#### [PROBLEM TO SOLVE]
Collect all lines from the records below that include the word "penultimo".

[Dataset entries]
_____

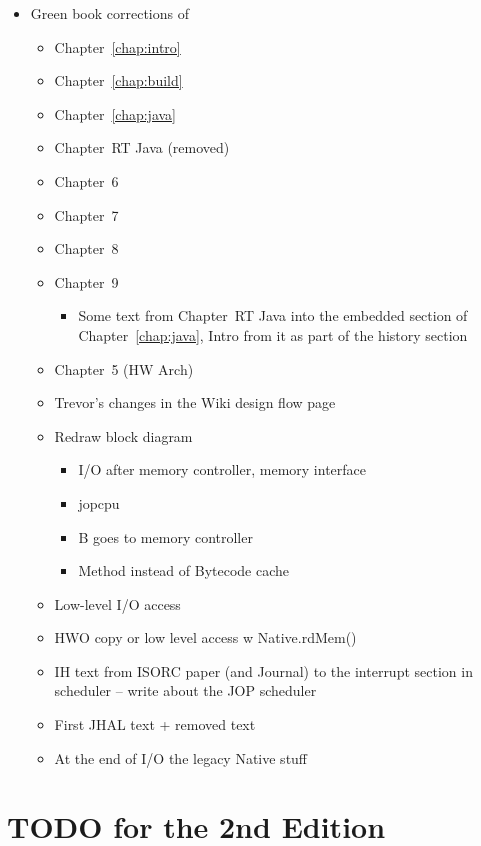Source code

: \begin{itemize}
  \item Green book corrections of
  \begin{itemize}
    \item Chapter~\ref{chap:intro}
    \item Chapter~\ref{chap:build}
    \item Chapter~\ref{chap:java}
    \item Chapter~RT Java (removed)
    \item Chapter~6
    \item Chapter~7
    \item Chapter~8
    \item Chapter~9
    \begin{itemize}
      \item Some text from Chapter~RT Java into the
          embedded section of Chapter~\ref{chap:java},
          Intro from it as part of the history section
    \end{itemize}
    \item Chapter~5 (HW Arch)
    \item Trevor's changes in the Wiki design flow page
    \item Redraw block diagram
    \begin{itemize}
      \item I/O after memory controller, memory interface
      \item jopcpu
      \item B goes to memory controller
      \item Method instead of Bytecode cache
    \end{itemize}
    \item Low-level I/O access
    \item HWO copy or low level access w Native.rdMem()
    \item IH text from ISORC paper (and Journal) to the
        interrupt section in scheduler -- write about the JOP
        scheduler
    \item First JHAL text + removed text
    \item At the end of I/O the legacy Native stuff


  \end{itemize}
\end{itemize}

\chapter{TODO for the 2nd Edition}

_____

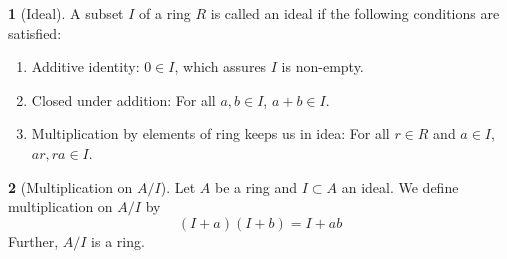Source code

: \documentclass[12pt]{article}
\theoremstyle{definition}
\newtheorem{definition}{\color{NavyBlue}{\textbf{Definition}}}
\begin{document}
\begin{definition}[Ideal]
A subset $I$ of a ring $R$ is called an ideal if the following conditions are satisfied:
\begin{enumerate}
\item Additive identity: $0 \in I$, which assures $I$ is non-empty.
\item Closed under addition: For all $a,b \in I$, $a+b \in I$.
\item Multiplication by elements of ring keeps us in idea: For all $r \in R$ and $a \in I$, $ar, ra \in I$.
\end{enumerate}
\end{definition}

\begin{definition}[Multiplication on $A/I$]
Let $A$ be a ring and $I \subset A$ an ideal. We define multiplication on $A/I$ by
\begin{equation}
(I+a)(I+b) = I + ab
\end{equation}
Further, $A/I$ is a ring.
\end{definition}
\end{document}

_____

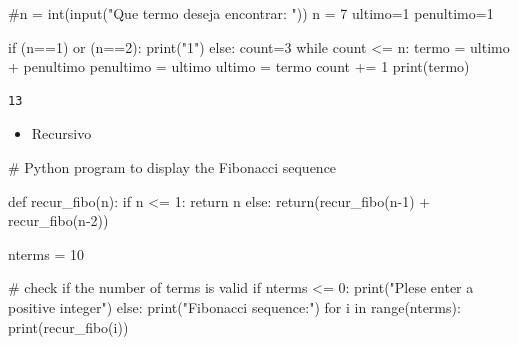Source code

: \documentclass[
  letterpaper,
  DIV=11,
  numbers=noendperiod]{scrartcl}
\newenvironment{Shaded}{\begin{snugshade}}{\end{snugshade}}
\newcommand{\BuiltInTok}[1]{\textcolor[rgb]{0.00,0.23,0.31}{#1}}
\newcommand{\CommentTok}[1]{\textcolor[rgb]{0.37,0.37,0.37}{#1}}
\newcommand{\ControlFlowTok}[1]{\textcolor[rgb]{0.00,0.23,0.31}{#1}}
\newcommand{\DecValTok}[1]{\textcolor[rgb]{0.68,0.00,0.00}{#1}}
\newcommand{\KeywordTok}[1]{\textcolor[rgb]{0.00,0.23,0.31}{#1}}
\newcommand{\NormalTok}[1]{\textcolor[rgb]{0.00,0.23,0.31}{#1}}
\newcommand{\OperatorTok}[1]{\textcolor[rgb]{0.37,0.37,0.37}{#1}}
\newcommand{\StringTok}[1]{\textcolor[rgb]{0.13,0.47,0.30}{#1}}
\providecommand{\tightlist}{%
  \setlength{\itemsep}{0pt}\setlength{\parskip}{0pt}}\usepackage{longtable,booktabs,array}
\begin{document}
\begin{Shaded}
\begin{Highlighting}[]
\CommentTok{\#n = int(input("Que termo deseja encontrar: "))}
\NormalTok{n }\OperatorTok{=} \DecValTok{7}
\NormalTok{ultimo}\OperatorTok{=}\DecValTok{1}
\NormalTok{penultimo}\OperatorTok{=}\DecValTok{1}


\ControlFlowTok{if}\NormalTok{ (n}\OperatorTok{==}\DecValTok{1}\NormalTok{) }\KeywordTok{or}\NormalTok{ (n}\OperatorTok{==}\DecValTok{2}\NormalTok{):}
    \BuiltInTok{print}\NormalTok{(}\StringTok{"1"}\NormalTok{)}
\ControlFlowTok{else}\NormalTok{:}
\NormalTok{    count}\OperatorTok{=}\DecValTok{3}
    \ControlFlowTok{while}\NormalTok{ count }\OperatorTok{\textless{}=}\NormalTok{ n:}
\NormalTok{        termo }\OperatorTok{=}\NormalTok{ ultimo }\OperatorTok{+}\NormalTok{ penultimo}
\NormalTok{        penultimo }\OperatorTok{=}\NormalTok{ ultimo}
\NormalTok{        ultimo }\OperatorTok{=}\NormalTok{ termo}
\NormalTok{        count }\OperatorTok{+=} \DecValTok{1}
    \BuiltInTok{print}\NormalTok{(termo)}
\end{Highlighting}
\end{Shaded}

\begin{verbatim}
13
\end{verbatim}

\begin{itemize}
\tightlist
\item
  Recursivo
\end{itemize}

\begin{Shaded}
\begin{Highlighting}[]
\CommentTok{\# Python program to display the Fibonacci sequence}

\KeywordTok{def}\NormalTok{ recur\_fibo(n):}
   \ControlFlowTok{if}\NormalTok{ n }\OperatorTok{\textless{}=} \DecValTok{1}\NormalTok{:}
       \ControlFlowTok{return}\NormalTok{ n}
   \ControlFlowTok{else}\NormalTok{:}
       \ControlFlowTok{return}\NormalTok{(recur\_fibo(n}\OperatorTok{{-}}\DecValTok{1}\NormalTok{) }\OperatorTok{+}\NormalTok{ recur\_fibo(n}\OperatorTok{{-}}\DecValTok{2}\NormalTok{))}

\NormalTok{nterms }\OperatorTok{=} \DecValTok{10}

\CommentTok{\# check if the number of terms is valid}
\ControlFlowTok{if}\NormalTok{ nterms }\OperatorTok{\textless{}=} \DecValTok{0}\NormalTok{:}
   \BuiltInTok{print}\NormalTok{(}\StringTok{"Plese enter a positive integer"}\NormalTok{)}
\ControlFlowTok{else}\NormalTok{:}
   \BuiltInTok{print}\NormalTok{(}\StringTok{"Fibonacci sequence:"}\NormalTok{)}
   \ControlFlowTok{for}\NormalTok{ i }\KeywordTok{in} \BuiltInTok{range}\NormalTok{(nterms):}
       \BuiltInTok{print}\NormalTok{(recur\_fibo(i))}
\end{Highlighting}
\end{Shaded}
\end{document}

_____

#### [YOUR SOLUTION]
\NormalTok{penultimo}\OperatorTok{=}\DecValTok{1}
\NormalTok{        termo }\OperatorTok{=}\NormalTok{ ultimo }\OperatorTok{+}\NormalTok{ penultimo}
\NormalTok{        penultimo }\OperatorTok{=}\NormalTok{ ultimo}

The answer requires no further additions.